I posted on this thread back in January. I have since spent a lot of time with Suno Ai. On Thursday May 29th my Album "My Friend Parky" will be available on 100+ streaming platforms (if you search your favorite site with my name - David Rabinow- you should be able to find it. It is about 40-50% Ai. I'm very proud of the work.
This is going to be long, Bear with me.

I have Parkinson's Disease and for the last year and a half I've been writing songs about Parkinson's. And the abum is definitely targeted at people with experiences with PD. As my diseased has progressed my skills have diminished fairly sharply. Since I'm a guitarist I'm am most concerned with how I play on a recording, but I just can't play the way I used to.

I stumbled onto Ai music while I was starting to record some of the songs. I created a voice clone on Ace Studio from my voice and then altered it to be something that doesn't make me cringe. My plan was to record my singing into Ace Studio and then edit in a very midi like format. Unfortunately Ace Studio seems to have a lot of difficulty with English and the results were awful.

Then I found Udio and Suno. They're pretty similar, but Suno allowed me to use my voice clone. My original plan was to create songs in Suno and then splitting the tracks in one of the many Ai stem splitters on the market and then recreate them in my home studio. But because of my limitations the results weren't very good.

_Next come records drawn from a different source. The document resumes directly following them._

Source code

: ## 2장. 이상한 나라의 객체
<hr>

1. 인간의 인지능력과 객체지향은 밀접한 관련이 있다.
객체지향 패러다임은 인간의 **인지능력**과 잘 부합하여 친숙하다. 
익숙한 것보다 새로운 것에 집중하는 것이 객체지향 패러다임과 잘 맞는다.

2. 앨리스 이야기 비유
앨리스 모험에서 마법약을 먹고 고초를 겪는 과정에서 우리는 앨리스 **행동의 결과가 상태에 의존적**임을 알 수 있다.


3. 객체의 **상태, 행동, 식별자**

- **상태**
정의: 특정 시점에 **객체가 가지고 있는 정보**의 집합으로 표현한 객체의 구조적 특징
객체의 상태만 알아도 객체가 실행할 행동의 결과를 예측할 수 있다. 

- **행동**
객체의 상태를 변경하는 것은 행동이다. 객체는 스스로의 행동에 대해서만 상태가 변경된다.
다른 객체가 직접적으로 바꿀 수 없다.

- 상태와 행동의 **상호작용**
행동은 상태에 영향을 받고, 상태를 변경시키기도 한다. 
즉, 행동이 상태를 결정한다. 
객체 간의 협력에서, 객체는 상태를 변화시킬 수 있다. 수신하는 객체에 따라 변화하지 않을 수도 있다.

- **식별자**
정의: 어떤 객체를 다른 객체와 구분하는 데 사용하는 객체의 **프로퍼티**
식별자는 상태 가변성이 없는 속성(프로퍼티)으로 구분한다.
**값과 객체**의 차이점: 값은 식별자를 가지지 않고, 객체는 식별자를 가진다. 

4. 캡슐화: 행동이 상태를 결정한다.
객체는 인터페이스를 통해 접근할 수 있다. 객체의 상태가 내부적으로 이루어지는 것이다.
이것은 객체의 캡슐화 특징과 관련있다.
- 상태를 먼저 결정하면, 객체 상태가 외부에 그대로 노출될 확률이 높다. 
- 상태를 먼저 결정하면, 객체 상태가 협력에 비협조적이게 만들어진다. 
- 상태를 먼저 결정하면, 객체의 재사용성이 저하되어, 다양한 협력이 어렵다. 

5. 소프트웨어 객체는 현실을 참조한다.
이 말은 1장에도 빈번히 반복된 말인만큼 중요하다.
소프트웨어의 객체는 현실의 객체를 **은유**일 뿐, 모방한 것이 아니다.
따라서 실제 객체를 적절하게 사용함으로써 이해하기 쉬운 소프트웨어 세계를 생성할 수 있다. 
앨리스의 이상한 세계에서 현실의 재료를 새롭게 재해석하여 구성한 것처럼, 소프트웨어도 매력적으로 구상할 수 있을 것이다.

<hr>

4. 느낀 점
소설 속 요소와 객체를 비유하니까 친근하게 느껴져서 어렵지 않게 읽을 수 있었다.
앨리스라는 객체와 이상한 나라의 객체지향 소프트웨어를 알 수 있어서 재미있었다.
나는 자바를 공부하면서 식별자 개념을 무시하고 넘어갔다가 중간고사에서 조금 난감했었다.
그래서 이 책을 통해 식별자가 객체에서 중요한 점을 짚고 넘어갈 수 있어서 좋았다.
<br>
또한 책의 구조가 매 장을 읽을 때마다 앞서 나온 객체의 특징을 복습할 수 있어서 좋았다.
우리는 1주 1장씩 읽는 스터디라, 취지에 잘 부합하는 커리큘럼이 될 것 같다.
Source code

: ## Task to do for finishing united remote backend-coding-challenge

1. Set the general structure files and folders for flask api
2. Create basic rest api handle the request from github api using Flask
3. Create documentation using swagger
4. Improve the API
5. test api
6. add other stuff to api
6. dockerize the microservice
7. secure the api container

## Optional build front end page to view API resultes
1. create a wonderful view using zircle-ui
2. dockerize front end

I started using more and more of the Suno stems. In the end most of the drums are from Suno. Drums have always been a major obstacle for me. I've never been able to program or write drums so I have relied on BIAB for drums most of the time. EZ Drummer and Logic Session drummer have never worked for me. Suno's drums are MUCH better than BIAB with one huge exception. The sound quality of the cymbals is awful. But the drums are much better at fills and accents and breaks and al the stuff that you want your drummer to do.

Suno, and all the other Ai music is at an infant stage - actually probably more like a three year old - because it doesn't really do what you want it to do. Typically, I take my lyrics and input them into suno and uploaded an audio clip of me singing the first 30 seconds of the song. I add a bunch of prompts (which take a while to understand) fo Genre, BPM, Time signature, and descriptors for mood. In the lyrics I put in prompts for verse, bridge, chorus, etc. But also performance prompts, i.e., soft voice, harmony, rising intensity, pause, and such. Then I hit create and in about 30 seconds I have two versions of my song. In a few very rare cases, I've gotten what I wanted the first time. Suno doesn't take direction very well. And sometimes I have to run thirty or forty versions before I get what I want.

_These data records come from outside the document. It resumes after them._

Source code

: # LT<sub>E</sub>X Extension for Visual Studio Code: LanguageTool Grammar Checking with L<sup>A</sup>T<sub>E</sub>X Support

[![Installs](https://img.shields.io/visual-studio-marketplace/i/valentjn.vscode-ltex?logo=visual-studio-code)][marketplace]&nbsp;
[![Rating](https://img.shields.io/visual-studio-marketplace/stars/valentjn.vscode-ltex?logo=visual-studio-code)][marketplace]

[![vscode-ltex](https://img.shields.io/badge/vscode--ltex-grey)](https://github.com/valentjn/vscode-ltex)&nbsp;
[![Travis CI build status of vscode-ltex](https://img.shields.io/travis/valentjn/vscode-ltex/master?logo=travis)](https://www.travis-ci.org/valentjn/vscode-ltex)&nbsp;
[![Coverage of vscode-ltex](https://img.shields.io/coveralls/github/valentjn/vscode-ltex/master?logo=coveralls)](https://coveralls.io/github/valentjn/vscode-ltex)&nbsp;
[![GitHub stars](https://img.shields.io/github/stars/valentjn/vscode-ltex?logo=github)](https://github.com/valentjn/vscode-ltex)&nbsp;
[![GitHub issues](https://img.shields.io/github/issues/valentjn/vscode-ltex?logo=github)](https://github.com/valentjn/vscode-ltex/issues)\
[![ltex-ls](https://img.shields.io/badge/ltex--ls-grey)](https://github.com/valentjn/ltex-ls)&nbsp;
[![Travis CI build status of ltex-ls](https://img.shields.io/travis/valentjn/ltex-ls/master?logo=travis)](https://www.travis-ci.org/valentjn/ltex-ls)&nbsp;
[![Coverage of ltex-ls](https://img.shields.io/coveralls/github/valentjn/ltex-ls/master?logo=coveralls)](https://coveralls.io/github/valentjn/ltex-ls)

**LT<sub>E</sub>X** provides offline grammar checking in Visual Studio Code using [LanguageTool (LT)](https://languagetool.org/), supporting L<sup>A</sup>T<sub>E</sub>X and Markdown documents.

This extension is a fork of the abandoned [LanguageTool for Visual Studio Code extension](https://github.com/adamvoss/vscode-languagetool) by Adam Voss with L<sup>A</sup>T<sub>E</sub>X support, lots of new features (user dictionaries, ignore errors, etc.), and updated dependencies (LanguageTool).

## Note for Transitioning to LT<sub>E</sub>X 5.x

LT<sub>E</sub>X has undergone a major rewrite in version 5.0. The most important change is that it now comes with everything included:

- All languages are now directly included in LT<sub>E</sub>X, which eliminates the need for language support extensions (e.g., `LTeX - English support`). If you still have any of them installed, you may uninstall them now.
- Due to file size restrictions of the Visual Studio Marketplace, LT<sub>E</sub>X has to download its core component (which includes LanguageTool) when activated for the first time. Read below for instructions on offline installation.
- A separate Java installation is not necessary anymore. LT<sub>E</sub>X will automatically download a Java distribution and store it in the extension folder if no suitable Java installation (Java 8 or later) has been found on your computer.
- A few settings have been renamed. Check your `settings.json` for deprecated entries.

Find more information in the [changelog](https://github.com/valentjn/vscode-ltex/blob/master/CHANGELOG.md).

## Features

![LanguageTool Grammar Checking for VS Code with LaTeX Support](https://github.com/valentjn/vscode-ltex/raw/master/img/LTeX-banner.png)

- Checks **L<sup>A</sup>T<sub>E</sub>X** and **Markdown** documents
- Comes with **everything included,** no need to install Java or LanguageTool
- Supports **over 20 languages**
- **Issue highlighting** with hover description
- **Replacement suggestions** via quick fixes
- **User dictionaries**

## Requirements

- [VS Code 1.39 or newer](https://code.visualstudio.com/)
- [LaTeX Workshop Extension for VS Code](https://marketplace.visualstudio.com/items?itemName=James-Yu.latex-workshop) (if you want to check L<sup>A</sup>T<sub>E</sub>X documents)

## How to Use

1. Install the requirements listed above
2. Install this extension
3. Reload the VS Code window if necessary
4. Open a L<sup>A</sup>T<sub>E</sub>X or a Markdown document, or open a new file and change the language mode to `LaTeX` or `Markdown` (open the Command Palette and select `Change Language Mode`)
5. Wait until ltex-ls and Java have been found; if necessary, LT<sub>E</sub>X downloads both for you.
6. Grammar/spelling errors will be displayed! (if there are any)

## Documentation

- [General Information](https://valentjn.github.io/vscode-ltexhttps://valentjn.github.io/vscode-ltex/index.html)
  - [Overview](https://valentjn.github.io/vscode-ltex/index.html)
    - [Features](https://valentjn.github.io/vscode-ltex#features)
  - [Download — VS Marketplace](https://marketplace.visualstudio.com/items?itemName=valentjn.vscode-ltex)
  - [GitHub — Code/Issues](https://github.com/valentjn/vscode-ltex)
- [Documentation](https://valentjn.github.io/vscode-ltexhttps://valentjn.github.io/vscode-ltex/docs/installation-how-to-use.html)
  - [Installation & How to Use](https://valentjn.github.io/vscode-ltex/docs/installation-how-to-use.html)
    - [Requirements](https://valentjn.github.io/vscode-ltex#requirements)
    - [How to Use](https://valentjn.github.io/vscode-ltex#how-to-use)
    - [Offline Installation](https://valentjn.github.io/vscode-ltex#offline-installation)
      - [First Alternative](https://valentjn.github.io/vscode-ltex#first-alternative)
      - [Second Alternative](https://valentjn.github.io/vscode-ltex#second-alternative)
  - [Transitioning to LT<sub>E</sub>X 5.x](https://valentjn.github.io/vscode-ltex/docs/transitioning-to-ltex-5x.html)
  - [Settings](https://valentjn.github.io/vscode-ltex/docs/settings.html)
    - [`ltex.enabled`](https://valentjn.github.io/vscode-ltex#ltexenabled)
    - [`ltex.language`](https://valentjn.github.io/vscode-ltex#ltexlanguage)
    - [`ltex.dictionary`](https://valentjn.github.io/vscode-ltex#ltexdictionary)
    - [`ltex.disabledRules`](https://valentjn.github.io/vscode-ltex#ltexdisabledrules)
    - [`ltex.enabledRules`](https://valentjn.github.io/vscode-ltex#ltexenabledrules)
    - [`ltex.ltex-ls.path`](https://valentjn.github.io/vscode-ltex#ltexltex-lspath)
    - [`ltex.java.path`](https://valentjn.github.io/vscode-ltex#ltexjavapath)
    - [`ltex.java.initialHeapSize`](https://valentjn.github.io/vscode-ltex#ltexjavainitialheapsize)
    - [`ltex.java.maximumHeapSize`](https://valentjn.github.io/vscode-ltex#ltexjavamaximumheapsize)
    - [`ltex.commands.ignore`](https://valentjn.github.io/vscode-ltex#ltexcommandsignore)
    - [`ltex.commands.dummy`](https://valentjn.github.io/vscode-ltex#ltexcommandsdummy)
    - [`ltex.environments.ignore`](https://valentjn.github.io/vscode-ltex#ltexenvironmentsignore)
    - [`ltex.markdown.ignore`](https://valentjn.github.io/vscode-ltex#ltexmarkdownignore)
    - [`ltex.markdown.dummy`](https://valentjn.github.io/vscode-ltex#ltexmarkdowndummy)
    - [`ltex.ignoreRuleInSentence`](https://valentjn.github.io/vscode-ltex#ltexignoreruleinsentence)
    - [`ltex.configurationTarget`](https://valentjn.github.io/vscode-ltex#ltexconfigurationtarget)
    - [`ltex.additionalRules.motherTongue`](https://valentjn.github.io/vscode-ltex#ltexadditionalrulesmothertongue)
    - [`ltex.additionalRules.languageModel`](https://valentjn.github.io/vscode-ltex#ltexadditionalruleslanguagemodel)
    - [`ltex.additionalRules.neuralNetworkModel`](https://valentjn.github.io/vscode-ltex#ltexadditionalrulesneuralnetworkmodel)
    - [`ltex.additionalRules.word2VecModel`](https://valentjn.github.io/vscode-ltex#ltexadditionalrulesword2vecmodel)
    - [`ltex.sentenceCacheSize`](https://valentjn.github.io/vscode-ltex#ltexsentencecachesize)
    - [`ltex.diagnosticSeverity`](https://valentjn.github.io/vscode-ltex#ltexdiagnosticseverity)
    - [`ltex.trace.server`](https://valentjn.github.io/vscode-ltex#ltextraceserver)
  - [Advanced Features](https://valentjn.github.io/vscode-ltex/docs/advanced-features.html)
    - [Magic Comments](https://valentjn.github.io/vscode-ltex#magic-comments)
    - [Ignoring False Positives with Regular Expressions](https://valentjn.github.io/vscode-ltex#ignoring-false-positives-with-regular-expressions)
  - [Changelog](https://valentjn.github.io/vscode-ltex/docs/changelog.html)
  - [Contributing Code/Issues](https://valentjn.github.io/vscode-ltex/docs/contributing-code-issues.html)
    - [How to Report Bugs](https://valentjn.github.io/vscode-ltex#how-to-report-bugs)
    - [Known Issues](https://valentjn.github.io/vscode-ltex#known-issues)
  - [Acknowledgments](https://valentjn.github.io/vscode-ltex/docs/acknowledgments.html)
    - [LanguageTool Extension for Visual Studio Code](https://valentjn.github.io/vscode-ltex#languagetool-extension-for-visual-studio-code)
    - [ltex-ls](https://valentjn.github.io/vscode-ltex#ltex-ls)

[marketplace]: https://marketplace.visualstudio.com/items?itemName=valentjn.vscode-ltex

But here's the cool part. Sometimes Suno's ideas of how my song should sound is better than my own ideas and opened up new directions. After a couple of weeks I started to think of Suno as being like the guys in my band from a previous lifetime. And then eventually I started to think of Suno as a collaborator.

In the end I was able to cull 11 songs and make the album. A critical listen will expose all the flaws in Ai music. But you won't hear them in a casual listen. When the prompts and lyrics overcome the Suno engine it spits out little artificacts. I have done my best to erase them with Melodyne, but the artifacts are often imbedded in the actual note. I'm pretty sure Izotope Spectral Editor could do the job but that's out of my price range. But for me a lot of the artifacts are there.

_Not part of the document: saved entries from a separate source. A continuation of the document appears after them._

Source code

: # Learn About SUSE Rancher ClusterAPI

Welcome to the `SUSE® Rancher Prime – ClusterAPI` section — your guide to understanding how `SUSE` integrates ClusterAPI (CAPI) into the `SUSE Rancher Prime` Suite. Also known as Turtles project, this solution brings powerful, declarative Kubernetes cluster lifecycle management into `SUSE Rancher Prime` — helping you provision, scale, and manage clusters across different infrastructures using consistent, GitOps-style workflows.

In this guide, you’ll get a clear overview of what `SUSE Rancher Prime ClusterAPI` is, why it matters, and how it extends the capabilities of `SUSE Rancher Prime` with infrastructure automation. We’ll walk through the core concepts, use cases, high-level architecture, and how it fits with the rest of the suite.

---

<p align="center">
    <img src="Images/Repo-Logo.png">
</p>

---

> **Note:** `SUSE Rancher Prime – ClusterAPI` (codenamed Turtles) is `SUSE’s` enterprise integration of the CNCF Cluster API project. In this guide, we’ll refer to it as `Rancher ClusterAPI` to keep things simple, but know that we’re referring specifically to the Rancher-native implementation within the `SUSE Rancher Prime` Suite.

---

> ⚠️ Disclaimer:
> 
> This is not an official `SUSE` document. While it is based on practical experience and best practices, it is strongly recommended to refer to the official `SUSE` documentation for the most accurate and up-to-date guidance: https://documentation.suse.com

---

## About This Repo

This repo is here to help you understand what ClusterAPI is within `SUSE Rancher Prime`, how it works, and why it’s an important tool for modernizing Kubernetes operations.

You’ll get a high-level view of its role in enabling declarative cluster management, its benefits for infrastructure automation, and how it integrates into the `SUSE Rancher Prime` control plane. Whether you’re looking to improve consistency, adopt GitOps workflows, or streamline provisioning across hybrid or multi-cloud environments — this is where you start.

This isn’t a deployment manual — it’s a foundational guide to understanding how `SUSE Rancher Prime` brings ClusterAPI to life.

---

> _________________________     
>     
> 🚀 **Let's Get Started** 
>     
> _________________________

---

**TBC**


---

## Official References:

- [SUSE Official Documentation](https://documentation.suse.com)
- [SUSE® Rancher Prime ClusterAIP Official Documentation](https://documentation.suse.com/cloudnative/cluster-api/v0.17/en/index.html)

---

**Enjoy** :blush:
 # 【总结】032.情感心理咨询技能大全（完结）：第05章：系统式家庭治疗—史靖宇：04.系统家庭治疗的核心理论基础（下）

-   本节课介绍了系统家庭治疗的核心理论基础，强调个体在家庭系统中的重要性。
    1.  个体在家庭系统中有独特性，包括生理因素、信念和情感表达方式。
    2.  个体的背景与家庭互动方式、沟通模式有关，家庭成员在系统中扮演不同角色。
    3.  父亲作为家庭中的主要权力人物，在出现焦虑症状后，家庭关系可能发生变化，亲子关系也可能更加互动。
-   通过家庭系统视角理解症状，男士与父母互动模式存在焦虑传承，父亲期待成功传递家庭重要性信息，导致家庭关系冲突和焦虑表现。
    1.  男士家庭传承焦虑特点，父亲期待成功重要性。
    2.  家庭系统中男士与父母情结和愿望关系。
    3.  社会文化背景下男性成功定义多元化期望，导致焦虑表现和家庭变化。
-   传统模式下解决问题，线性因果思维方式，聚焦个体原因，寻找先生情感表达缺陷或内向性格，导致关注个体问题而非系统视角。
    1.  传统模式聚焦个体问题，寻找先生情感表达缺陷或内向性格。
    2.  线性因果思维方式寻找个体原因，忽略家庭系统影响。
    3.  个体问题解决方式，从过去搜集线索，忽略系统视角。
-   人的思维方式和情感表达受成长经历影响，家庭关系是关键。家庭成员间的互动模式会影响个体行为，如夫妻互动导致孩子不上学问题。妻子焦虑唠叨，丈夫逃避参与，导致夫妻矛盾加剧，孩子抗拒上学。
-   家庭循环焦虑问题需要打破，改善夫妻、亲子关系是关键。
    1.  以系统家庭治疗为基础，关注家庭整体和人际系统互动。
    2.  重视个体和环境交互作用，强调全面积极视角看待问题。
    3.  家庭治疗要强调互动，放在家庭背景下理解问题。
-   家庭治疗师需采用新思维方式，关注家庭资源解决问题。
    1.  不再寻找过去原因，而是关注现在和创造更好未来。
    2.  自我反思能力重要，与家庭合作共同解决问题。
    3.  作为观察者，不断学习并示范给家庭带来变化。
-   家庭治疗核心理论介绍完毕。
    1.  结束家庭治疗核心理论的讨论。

As to the ethics of using an engine that is trained on using samples from artists without attribution or renumeration, I have to say that as a blues guitarist I was very good at regurgitating what I learned listening to B. B. King, T-Bone Walker, Buddy guy, Mike Bloomfield and dozens of others. In some circumstances that only appears as influence while at other times I WANT to sound like B. B. King. And, Suno claims to have hired and or payed musicians to train their engine.

As far as Ai being some kind of cheating, I have to disagree. We all use tools to make music. But what if, like me, you don't have the skills to play music, but you have something to say and you want to say it musically. In the early days there will be a lot of awful Ai music and some of it will be on the top of the charts. Eventually I believe that the true talent will rise to the top.

It seems possible to me that the next George Gershwyn or John Lennon could be someone who is disabled in some way but now has the ability to express their genius talent they were born with. I don't love B B King because of his technical skills (although if you look on youtube yo can find some examples of him really shredding), I love him for they way he expresses himself.

And finally, a lot of us are using Ai tools in our music workflow. I use many Izotope products, almost all of them use Ai within their features. I've been using EZMix for years and the latest version uses Ai expensively. Ai is here and it's not going away. You can ignore it for now but eventually you'll have to embrace it. I hope that PG Music is looking at how they can integrate Ai in BIAB. There may be a perfect song creation program that's half BIAB anf half Suno. Who Knows?